%%

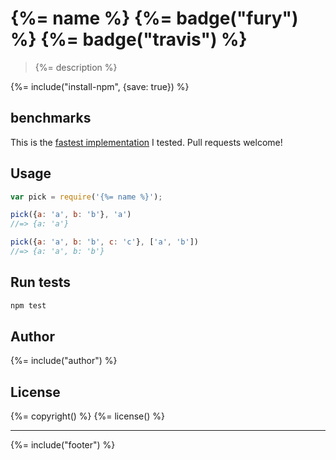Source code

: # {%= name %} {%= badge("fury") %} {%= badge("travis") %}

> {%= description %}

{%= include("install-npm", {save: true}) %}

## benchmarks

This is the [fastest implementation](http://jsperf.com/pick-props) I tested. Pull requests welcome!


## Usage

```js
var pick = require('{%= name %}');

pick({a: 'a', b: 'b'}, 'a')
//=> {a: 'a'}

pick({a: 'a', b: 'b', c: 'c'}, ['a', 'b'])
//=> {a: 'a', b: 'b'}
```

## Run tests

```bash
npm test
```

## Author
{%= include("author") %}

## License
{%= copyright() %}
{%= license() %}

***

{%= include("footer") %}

%%
%%

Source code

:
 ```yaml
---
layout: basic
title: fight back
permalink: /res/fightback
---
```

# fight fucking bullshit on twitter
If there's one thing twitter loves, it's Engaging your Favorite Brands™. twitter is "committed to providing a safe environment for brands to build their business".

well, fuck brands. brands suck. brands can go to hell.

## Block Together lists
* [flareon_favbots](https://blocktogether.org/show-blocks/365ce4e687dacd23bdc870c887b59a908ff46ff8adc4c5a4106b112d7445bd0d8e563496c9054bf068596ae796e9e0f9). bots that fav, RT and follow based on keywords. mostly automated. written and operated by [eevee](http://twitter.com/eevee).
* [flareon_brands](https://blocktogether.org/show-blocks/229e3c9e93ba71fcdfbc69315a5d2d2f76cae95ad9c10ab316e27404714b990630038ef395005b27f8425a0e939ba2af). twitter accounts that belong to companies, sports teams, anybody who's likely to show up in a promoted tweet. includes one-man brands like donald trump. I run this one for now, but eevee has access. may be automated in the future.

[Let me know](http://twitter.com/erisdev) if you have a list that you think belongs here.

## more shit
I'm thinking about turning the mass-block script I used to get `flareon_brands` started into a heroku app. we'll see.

%%

### Task item
Show each line of the material above where "https" occurs.

### Exercise output
* [flareon_favbots](https://blocktogether.org/show-blocks/365ce4e687dacd23bdc870c887b59a908ff46ff8adc4c5a4106b112d7445bd0d8e563496c9054bf068596ae796e9e0f9). bots that fav, RT and follow based on keywords. mostly automated. written and operated by [eevee](http://twitter.com/eevee).
* [flareon_brands](https://blocktogether.org/show-blocks/229e3c9e93ba71fcdfbc69315a5d2d2f76cae95ad9c10ab316e27404714b990630038ef395005b27f8425a0e939ba2af). twitter accounts that belong to companies, sports teams, anybody who's likely to show up in a promoted tweet. includes one-man brands like donald trump. I run this one for now, but eevee has access. may be automated in the future.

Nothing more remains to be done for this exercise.